● To do:
Find each line of the entries with the string "data", please, and copy it.

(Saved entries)
· · · · · · ·
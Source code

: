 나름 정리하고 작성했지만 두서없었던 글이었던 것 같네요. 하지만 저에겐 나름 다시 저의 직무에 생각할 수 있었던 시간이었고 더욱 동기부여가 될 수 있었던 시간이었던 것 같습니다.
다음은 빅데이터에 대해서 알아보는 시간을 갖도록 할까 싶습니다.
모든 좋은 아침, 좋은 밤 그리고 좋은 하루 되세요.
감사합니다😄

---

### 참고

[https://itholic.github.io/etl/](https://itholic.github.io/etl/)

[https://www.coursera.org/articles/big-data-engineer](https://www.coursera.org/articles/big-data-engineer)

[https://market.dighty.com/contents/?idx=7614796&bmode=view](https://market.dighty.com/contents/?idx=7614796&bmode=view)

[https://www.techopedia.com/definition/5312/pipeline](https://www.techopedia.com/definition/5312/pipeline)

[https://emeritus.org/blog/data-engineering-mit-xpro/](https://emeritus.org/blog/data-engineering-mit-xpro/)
· · · · · · ·
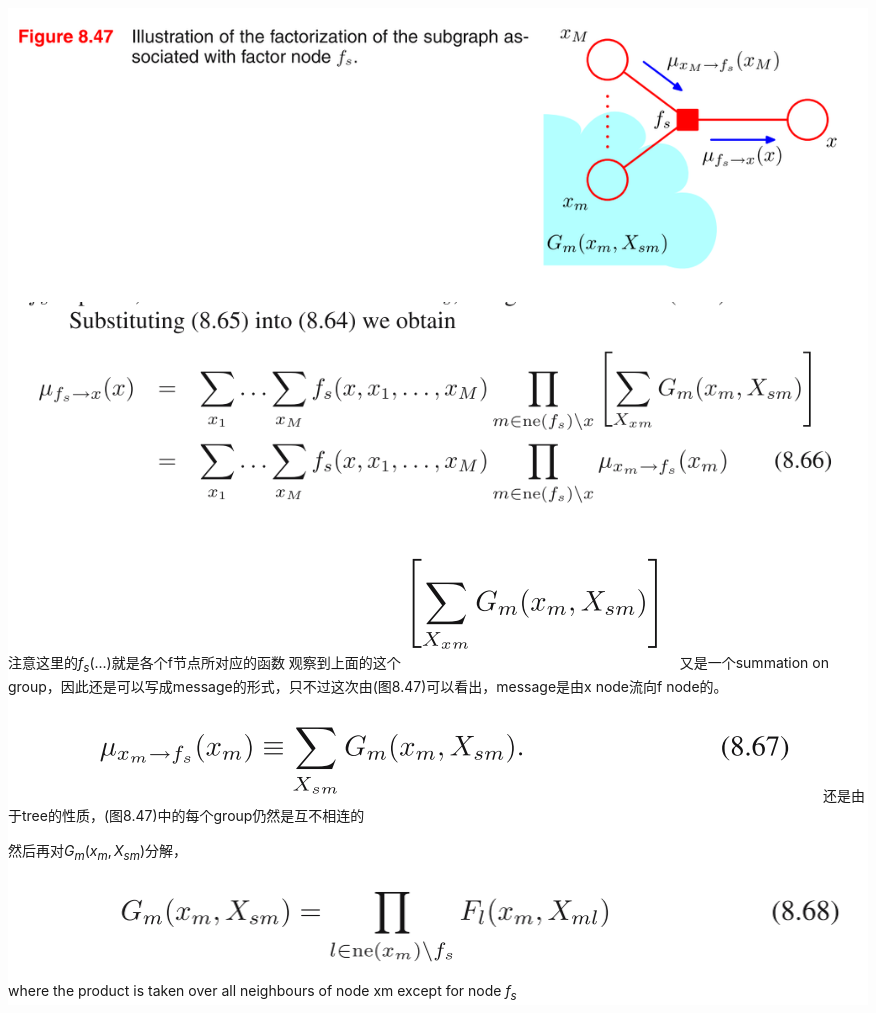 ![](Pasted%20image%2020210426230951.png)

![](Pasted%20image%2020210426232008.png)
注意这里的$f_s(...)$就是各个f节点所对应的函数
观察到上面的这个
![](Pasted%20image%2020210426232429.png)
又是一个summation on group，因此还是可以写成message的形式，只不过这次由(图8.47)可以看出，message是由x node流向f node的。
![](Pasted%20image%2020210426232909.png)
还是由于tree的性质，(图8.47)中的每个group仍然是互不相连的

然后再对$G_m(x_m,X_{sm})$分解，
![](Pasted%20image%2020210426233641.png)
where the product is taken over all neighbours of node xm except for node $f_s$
· · · · · · ·
● Result:
[https://www.coursera.org/articles/big-data-engineer](https://www.coursera.org/articles/big-data-engineer)
[https://emeritus.org/blog/data-engineering-mit-xpro/](https://emeritus.org/blog/data-engineering-mit-xpro/)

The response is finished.